Jerséis
Javier Sarabia
Hoy desde la ventana he visto a un tipo que llevaba un jersey violeta de cuadros como el mío.
Hace unos días hice el cambio de armario. Fue con los primeros fríos. Horas entre ropa, la de verano a una caja y al sótano y la de invierno al armario. Un pase por la secadora para quitar el olor a verdín y humedad y listo.
He pensado que tengo mucha ropa. Dos cajas de cartón grandes. Quizá puede que sea por el volumen, los jerséis de invierno ocupan más. Pero no. No es eso. Tengo mucha ropa porque reconozco algún jersey que no me puse la temporada anterior y podría contar los otoños por el número de prendas que me he ido comprando. Apena nada nuevo.
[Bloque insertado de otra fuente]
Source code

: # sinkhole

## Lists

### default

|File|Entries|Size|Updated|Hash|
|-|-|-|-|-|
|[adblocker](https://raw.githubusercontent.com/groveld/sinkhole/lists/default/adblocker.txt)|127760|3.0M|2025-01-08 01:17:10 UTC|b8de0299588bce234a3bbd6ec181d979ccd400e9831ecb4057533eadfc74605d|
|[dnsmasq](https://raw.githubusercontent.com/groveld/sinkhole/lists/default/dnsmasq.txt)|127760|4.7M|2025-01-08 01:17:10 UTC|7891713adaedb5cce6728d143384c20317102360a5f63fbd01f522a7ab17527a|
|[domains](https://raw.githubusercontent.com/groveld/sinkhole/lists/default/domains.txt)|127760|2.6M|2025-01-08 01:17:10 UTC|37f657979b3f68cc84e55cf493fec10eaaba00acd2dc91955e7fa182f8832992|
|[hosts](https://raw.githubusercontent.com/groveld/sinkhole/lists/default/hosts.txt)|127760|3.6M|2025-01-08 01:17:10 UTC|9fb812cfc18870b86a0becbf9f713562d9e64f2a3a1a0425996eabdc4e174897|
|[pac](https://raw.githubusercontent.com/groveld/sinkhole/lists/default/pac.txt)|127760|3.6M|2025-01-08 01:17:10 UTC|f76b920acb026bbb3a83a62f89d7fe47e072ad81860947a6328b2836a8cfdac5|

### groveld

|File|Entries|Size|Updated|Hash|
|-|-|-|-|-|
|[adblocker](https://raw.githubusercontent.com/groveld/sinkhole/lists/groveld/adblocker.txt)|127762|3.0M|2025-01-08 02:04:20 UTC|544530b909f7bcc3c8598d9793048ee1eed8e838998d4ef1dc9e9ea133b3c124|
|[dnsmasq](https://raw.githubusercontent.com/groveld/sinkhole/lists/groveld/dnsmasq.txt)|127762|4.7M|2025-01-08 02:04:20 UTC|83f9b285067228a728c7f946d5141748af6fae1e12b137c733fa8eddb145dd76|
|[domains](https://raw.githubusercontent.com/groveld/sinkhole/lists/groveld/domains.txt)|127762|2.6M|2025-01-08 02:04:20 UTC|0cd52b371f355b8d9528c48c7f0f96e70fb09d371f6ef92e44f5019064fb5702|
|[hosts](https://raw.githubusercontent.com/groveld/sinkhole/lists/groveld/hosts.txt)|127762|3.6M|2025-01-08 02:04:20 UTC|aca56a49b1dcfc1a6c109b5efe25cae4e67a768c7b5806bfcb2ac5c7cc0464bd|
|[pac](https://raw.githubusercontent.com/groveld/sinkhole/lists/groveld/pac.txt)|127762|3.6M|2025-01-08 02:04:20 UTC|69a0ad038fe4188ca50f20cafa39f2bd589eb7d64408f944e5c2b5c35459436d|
Como si el tiempo se hubiera ralentizado.
Me encuentro con que hay alguno que tiene un agujero hecho por las polillas. Mientras los doblo (me sale muy bien: manga izquierda, manga derecha y vuelta por la mitad) he pensado en los planes, en las actividades extraescolares, en los fines de semana por el campo, de turismo, de cine o de cañas con los amigos en la Plaza del Dos de Mayo. Con uno de los jerséis en la mano, de repente me ha apetecido un vermú de grifo y unas aceitunas bien aliñadas. El otoño no es una estación, es un estado de ánimo. Tiene el sabor ambarino de un vino dulce. Y me encantan las hojas amarillas desprendiéndose de los árboles, el tono rojizo de los atardeceres cortos, el calor de la manta una tarde de viernes, con libro y el gato ronroneando. No tengo ganas de salir.
He dejado arrumbada en el sótano una caja de jerséis como una promesa de planes por cumplir. Descargué y me registré en una aplicación de compraventa de todo. Este otoño y, sin poética ninguna, yo también me he desprendido de muchas de mis hojas y las he soplado.